### Directions for this task
Please transcribe exactly, and only, the lines of the data below between the line holding "30156494 203" and the line holding "Pour simuler une", inclusive.

━━━━

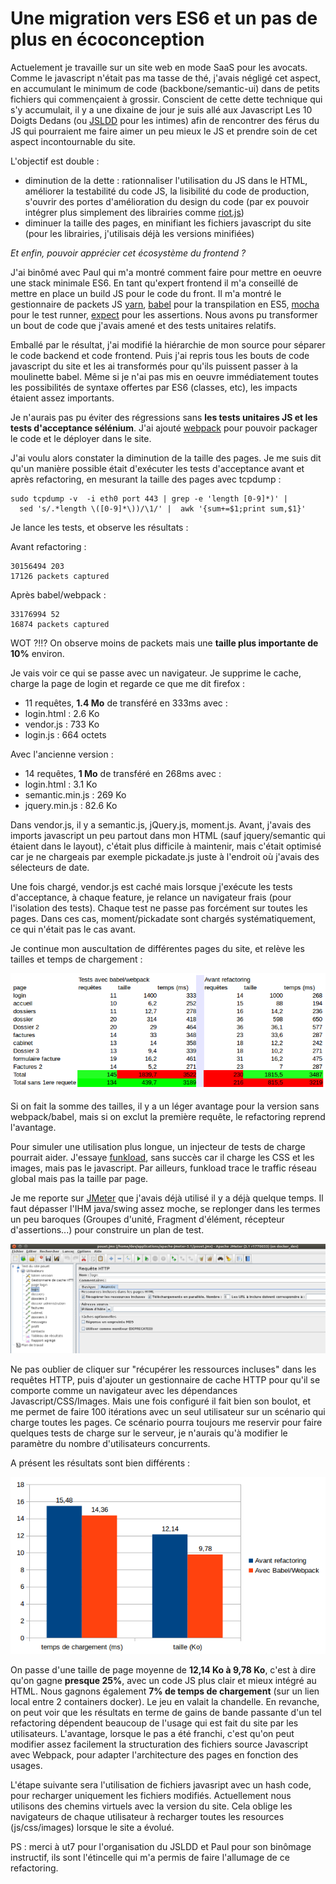 
# Une migration vers ES6 et un pas de plus en écoconception

Actuelement je travaille sur un site web en mode SaaS pour les avocats. Comme le javascript n'était pas ma tasse de thé, j'avais négligé cet aspect, en accumulant le minimum de code (backbone/semantic-ui) dans de petits fichiers qui commençaient à grossir. Conscient de cette dette technique qui s'y accumulait, il y a une dixaine de jour je suis allé aux Javascript Les 10 Doigts Dedans (ou [JSLDD](http://jsldd.org/) pour les intimes) afin de rencontrer des férus du JS qui pourraient me faire aimer un peu mieux le JS et prendre soin de cet aspect incontournable du site.

L'objectif est double :

- diminution de la dette : rationnaliser l'utilisation du JS dans le HTML, améliorer la testabilité du code JS, la lisibilité du code de production, s'ouvrir des portes d'amélioration du design du code (par ex pouvoir intégrer plus simplement des librairies comme [riot.js](http://riotjs.com/))
- diminuer la taille des pages, en minifiant les fichiers javascript du site (pour les librairies, j'utilisais déjà les versions minifiées)

*Et enfin, pouvoir apprécier cet écosystème du frontend ?*

J'ai binômé avec Paul qui m'a montré comment faire pour mettre en oeuvre une stack minimale ES6. En tant qu'expert frontend il m'a conseillé de mettre en place un build JS pour le code du front. Il m'a montré le gestionnaire de packets JS [yarn](https://yarnpkg.com/), [babel](https://babeljs.io/) pour la transpilation en ES5, [mocha](http://mochajs.org/) pour le test runner, [expect](https://github.com/Automattic/expect.js) pour les assertions. Nous avons pu transformer un bout de code que j'avais amené et des tests unitaires relatifs.

Emballé par le résultat, j'ai modifié la hiérarchie de mon source pour séparer le code backend et code frontend. Puis j'ai repris tous les bouts de code javascript du site et les ai transformés pour qu'ils puissent passer à la moulinette babel. Même si je n'ai pas mis en oeuvre immédiatement toutes les possibilités de syntaxe offertes par ES6 (classes, etc), les impacts étaient assez importants.

Je n'aurais pas pu éviter des régressions sans **les tests unitaires JS et les tests d'acceptance sélénium**. J'ai ajouté [webpack](https://webpack.js.org/) pour pouvoir packager le code et le déployer dans le site.

J'ai voulu alors constater la diminution de la taille des pages. Je me suis dit qu'un manière possible était d'exécuter les tests d'acceptance avant et après refactoring, en mesurant la taille des pages avec tcpdump :

    sudo tcpdump -v  -i eth0 port 443 | grep -e 'length [0-9]*)' |  
      sed 's/.*length \([0-9]*\))/\1/' |  awk '{sum+=$1;print sum,$1}'

Je lance les tests, et observe les résultats :

Avant refactoring :

    30156494 203
    17126 packets captured

Après babel/webpack :

    33176994 52
    16874 packets captured

WOT ?!!? On observe moins de packets mais une **taille plus importante de 10%** environ.

Je vais voir ce qui se passe avec un navigateur. Je supprime le cache, charge la page de login et regarde ce que me dit firefox :

* 11 requêtes, **1.4 Mo** de transféré en 333ms avec :
* login.html : 2.6 Ko
* vendor.js : 733 Ko
* login.js : 664 octets

Avec l'ancienne version :

* 14 requêtes, **1 Mo** de transféré en 268ms avec :
* login.html : 3.1 Ko
* semantic.min.js : 269 Ko
* jquery.min.js : 82.6 Ko

Dans vendor.js, il y a semantic.js, jQuery.js, moment.js. Avant, j'avais des imports javascript un peu partout dans mon HTML (sauf jquery/semantic qui étaient dans le layout), c'était plus difficile à maintenir, mais c'était optimisé car je ne chargeais par exemple pickadate.js juste à l'endroit où j'avais des sélecteurs de date.

Une fois chargé, vendor.js est caché mais lorsque j'exécute les tests d'acceptance, à chaque feature, je relance un navigateur frais (pour l'isolation des tests). Chaque test ne passe pas forcément sur toutes les pages. Dans ces cas, moment/pickadate sont chargés systématiquement, ce qui n'était pas le cas avant.

Je continue mon auscultation de différentes pages du site, et relève les tailles et temps de chargement :

![tests manuels](../images/migration_es6/tests_manuels.png)

Si on fait la somme des tailles, il y a un léger avantage pour la version sans webpack/babel, mais si on exclut la première requête, le refactoring reprend l'avantage.

Pour simuler une utilisation plus longue, un injecteur de tests de charge pourrait aider. J'essaye [funkload](http://funkload.nuxeo.org/), sans succès car il charge les CSS et les images, mais pas le javascript. Par ailleurs, funkload trace le traffic réseau global mais pas la taille par page.

Je me reporte sur [JMeter](http://jmeter.apache.org/) que j'avais déjà utilisé il y a déjà quelque temps. Il faut dépasser l'IHM java/swing assez moche, se replonger dans les termes un peu baroques (Groupes d'unité, Fragment d'élément, récepteur d'assertions...) pour construire un plan de test.

![Config jmeter](../images/migration_es6/jmeter_config.png)

Ne pas oublier de cliquer sur "récupérer les ressources incluses" dans les requêtes HTTP, puis d'ajouter un gestionnaire de cache HTTP pour qu'il se comporte comme un navigateur avec les dépendances Javascript/CSS/Images. Mais une fois configuré il fait bien son boulot, et me permet de faire 100 itérations avec un seul utilisateur sur un scénario qui charge toutes les pages. Ce scénario pourra toujours me reservir pour faire quelques tests de charge sur le serveur, je n'aurais qu'à modifier le paramètre du nombre d'utilisateurs concurrents.

A présent les résultats sont bien différents :

![Diagramme synthèse](../images/migration_es6/diagramme_resultats_tests.png)

On passe d'une taille de page moyenne de **12,14 Ko à 9,78 Ko**, c'est à dire qu'on gagne **presque 25%**, avec un code JS plus clair et mieux intégré au HTML. Nous gagnons également **7% de temps de chargement** (sur un lien local entre 2 containers docker). Le jeu en valait la chandelle. En revanche, on peut voir que les résultats en terme de gains de bande passante d'un tel refactoring dépendent beaucoup de l'usage qui est fait du site par les utilisateurs. L'avantage, lorsque le pas a été franchi, c'est qu'on peut modifier assez facilement la structuration des fichiers source Javascript avec Webpack, pour adapter l'architecture des pages en fonction des usages.

L'étape suivante sera l'utilisation de fichiers javasript avec un hash code, pour recharger uniquement les fichiers modifiés. Actuellement nous utilisons des chemins virtuels avec la version du site. Cela oblige les navigateurs de chaque utilisateur à recharger toutes les resources (js/css/images) lorsque le site a évolué.

PS : merci à ut7 pour l'organisation du JSLDD et Paul pour son binômage instructif, ils sont l'étincelle qui m'a permis de faire l'allumage de ce refactoring.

━━━━

### Answer to this task
    30156494 203
    17126 packets captured

Après babel/webpack :

    33176994 52
    16874 packets captured

WOT ?!!? On observe moins de packets mais une **taille plus importante de 10%** environ.

Je vais voir ce qui se passe avec un navigateur. Je supprime le cache, charge la page de login et regarde ce que me dit firefox :

* 11 requêtes, **1.4 Mo** de transféré en 333ms avec :
* login.html : 2.6 Ko
* vendor.js : 733 Ko
* login.js : 664 octets

Avec l'ancienne version :

* 14 requêtes, **1 Mo** de transféré en 268ms avec :
* login.html : 3.1 Ko
* semantic.min.js : 269 Ko
* jquery.min.js : 82.6 Ko

Dans vendor.js, il y a semantic.js, jQuery.js, moment.js. Avant, j'avais des imports javascript un peu partout dans mon HTML (sauf jquery/semantic qui étaient dans le layout), c'était plus difficile à maintenir, mais c'était optimisé car je ne chargeais par exemple pickadate.js juste à l'endroit où j'avais des sélecteurs de date.

Une fois chargé, vendor.js est caché mais lorsque j'exécute les tests d'acceptance, à chaque feature, je relance un navigateur frais (pour l'isolation des tests). Chaque test ne passe pas forcément sur toutes les pages. Dans ces cas, moment/pickadate sont chargés systématiquement, ce qui n'était pas le cas avant.

Je continue mon auscultation de différentes pages du site, et relève les tailles et temps de chargement :

![tests manuels](../images/migration_es6/tests_manuels.png)

Si on fait la somme des tailles, il y a un léger avantage pour la version sans webpack/babel, mais si on exclut la première requête, le refactoring reprend l'avantage.

Pour simuler une utilisation plus longue, un injecteur de tests de charge pourrait aider. J'essaye [funkload](http://funkload.nuxeo.org/), sans succès car il charge les CSS et les images, mais pas le javascript. Par ailleurs, funkload trace le traffic réseau global mais pas la taille par page.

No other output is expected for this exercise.